2.6.5 Statistical analysis

Univariate analysis was performed to statistically compare independent variables between the case and control groups. For continuous data such as HR and SpO2, the between-group variation was analyzed using the two-sample two-tailed t-test. For categorical data such as sex, smoking, and alcohol drinking, the chi-squared test was used.
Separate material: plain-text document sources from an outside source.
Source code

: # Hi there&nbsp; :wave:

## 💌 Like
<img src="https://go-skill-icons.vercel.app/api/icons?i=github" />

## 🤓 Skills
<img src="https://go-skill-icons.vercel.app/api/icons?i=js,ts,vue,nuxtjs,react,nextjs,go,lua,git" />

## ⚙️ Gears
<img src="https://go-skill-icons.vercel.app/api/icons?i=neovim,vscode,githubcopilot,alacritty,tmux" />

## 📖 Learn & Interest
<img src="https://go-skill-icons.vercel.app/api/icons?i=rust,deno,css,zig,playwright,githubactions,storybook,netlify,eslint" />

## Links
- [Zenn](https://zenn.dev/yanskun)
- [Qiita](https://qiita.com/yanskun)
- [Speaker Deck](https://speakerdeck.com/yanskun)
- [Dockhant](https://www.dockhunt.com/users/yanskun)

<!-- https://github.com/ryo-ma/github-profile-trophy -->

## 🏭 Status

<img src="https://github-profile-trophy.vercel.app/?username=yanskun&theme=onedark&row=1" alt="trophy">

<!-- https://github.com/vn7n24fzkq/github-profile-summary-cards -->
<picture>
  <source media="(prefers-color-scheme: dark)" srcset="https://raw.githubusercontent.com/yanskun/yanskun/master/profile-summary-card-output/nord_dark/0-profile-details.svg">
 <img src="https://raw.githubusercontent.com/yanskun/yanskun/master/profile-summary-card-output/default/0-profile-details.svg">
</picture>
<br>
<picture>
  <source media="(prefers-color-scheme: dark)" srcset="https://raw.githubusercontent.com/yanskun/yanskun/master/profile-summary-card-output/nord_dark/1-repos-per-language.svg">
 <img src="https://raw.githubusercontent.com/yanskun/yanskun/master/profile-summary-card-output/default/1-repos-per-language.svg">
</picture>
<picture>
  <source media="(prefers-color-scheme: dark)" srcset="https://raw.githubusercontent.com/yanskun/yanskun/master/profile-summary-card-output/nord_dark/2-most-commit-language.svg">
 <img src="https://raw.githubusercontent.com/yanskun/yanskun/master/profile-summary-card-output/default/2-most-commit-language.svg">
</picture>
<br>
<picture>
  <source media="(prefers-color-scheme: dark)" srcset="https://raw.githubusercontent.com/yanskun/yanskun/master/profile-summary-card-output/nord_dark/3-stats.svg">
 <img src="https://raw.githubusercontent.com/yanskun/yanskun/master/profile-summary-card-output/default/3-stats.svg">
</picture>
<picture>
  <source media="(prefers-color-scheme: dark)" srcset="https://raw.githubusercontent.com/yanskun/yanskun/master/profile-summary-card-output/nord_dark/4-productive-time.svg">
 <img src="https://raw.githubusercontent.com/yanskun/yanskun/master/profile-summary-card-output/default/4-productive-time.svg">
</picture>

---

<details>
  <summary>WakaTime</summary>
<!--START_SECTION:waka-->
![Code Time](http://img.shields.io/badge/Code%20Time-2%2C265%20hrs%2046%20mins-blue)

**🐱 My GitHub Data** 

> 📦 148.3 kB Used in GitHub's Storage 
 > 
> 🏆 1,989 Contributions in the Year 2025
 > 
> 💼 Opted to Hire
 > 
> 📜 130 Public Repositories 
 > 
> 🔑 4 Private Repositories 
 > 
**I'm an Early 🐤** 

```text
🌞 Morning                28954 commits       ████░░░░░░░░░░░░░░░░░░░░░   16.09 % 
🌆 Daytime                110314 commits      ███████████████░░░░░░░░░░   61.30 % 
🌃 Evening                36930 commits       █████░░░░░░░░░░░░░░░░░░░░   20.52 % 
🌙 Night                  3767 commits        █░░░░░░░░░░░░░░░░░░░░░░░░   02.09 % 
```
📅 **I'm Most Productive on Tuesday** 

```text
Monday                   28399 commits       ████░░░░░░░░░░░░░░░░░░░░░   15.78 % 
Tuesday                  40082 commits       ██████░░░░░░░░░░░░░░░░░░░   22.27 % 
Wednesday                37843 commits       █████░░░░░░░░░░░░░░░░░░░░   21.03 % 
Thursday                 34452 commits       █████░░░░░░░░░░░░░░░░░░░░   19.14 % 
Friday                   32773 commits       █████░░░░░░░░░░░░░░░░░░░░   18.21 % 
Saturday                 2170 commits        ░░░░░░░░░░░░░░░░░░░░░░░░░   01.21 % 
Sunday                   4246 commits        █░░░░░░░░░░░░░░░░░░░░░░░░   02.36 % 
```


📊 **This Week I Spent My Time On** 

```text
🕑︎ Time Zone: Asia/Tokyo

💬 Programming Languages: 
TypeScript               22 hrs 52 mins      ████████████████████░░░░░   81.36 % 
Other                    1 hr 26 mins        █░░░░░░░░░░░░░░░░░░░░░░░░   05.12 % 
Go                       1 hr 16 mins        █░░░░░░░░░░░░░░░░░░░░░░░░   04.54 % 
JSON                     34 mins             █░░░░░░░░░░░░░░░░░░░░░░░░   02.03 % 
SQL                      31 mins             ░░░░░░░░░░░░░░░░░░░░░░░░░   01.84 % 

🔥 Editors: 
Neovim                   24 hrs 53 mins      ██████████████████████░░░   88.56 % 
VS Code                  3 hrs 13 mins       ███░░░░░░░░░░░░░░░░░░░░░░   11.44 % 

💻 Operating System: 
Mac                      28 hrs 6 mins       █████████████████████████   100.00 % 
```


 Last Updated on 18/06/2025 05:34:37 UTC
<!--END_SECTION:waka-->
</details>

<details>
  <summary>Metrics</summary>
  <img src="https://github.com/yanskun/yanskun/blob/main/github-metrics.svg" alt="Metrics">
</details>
The level of significance was set at p < 0.05.

2.6.6 Software

All analyses were performed using Python version 3.7, the Python package scikit learn 1.0.1, pandas 1.1.5, numpy 1.19.5, scipy 1.4.1, and pyhrv 0.4.0. The Python packages Matplotlib 3.2.2 and Seaborn 0.11.2 were also used to visualize the data and results.

3 Results

3.1 Baseline characteristics

The baseline characteristics of the case and control groups are presented in Supplementary Table S2. The NIHSS score indicating stroke severity (p = 0.016), premorbid modified Rankin Scale (mRS) score (p = 0.013), and number of older patients (p < 0.001) were higher in the case group than in the control group. In addition, the HR (p = 0.023), RR (p < 0.001) and BT (p < 0.001) were significantly higher in the case group than in the control group. The variability features are shown in Supplementary Table S3.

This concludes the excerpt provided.